What is expected:
Go through the material and copy each line in which the word "table" shows up.

***

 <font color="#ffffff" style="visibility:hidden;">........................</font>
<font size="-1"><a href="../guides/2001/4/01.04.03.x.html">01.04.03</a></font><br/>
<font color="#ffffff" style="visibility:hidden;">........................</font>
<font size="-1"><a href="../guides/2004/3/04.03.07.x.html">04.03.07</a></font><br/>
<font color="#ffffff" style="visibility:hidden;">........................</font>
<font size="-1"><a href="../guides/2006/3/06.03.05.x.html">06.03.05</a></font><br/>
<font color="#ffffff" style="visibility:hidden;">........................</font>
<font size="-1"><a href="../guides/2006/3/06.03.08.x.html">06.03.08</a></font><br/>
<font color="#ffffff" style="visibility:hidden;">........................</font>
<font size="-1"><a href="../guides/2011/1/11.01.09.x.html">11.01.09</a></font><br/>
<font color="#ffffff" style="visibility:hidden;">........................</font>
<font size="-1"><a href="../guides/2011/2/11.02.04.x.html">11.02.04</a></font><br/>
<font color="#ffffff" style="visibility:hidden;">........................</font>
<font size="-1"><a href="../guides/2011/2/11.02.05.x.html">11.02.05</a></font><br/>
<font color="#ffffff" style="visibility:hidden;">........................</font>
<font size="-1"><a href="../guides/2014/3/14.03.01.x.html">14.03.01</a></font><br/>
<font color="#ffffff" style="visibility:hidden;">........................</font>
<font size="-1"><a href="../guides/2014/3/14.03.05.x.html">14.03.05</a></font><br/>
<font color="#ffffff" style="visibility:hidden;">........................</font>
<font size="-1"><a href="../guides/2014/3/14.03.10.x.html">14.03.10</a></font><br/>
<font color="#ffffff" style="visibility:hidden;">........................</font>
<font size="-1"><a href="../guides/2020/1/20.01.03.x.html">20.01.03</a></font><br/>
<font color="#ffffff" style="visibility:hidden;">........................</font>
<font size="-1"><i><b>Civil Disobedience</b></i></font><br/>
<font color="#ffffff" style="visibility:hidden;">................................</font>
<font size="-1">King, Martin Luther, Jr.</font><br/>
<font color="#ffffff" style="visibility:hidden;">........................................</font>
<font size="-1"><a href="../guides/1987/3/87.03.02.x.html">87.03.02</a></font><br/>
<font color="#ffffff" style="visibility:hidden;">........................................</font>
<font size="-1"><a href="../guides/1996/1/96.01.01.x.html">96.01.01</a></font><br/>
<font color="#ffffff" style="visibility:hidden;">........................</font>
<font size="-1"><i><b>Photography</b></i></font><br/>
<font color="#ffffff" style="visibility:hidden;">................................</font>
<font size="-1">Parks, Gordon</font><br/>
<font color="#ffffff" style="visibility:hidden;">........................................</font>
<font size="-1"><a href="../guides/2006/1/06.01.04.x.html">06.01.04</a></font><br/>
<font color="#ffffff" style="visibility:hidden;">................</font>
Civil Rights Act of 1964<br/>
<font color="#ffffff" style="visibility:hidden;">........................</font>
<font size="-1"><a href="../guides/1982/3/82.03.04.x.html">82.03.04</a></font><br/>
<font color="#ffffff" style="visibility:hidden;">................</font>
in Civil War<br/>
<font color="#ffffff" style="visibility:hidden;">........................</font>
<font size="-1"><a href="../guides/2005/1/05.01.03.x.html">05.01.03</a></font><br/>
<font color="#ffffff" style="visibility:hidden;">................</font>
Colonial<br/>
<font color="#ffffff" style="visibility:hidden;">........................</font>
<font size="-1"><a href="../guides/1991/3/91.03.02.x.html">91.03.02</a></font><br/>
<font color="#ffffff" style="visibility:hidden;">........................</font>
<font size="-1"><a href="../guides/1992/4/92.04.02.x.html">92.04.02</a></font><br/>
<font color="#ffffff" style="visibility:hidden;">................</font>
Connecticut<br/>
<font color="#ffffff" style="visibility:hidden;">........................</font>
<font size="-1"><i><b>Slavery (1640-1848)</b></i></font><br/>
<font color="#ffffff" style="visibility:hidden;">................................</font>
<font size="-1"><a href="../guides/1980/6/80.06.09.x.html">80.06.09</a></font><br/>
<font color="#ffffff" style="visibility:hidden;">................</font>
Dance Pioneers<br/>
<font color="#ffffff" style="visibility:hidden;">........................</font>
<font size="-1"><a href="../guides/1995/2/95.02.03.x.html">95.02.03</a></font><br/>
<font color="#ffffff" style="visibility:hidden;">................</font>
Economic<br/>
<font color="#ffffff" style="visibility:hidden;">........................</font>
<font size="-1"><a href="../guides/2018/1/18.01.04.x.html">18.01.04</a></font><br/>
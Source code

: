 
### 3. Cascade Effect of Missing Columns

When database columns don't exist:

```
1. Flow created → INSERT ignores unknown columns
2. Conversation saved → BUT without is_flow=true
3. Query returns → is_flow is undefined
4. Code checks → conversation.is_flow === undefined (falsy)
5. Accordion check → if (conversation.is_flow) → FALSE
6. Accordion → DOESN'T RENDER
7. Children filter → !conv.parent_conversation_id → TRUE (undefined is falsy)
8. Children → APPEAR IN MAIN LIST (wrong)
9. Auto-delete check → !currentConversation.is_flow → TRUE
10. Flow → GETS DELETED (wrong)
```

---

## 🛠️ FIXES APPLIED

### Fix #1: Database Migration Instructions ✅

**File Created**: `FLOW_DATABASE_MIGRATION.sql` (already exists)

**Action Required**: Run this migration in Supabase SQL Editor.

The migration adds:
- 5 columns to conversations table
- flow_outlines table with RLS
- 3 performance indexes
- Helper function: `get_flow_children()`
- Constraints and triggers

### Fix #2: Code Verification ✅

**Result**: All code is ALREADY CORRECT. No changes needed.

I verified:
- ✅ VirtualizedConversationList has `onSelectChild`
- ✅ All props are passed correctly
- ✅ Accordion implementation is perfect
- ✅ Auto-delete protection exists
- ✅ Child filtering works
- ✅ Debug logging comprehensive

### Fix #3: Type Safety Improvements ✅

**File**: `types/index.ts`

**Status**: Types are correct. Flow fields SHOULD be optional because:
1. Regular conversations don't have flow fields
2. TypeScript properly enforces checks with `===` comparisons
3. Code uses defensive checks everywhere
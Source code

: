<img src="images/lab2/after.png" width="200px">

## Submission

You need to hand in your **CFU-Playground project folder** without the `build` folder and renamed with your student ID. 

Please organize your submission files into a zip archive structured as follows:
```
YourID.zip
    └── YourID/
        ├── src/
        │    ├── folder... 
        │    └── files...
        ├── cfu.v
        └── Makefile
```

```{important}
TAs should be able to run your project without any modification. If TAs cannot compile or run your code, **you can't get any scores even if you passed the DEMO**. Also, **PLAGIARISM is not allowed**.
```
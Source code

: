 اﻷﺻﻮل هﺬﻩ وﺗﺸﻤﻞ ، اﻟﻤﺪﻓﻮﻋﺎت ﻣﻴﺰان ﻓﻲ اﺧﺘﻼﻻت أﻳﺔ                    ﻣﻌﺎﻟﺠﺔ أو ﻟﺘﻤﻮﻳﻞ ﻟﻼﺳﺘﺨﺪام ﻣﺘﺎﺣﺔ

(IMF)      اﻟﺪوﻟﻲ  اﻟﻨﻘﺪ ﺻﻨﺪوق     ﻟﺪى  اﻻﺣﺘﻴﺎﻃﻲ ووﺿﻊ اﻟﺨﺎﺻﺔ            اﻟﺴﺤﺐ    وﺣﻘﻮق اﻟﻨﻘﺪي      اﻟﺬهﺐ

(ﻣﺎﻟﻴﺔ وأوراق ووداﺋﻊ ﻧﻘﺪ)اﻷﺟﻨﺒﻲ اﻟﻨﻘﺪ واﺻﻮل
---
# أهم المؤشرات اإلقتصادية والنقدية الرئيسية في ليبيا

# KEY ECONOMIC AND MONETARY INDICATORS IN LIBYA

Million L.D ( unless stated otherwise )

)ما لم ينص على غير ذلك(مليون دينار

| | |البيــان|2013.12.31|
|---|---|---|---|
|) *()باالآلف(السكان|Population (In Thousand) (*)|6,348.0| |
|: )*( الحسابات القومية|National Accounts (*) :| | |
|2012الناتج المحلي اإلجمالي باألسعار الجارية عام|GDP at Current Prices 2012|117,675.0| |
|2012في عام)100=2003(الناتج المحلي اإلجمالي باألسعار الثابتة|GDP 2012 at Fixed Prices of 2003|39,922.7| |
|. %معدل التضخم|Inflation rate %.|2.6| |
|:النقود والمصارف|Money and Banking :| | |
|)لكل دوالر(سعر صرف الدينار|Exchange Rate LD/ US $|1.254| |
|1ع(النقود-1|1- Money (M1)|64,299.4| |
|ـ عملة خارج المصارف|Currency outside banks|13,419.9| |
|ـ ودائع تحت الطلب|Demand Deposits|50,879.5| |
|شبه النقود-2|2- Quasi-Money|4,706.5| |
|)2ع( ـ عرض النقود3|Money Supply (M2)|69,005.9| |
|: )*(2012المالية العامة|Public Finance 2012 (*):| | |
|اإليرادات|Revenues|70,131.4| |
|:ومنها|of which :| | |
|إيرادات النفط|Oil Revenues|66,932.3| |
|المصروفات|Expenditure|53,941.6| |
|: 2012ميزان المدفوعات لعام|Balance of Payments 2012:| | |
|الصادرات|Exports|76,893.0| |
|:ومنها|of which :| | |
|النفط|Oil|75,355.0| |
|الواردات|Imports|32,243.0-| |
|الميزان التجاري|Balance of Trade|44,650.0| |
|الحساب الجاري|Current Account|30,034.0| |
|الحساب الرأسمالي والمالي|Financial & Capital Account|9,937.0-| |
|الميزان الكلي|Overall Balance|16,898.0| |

***

Task answer:
- 5 columns to conversations table
- flow_outlines table with RLS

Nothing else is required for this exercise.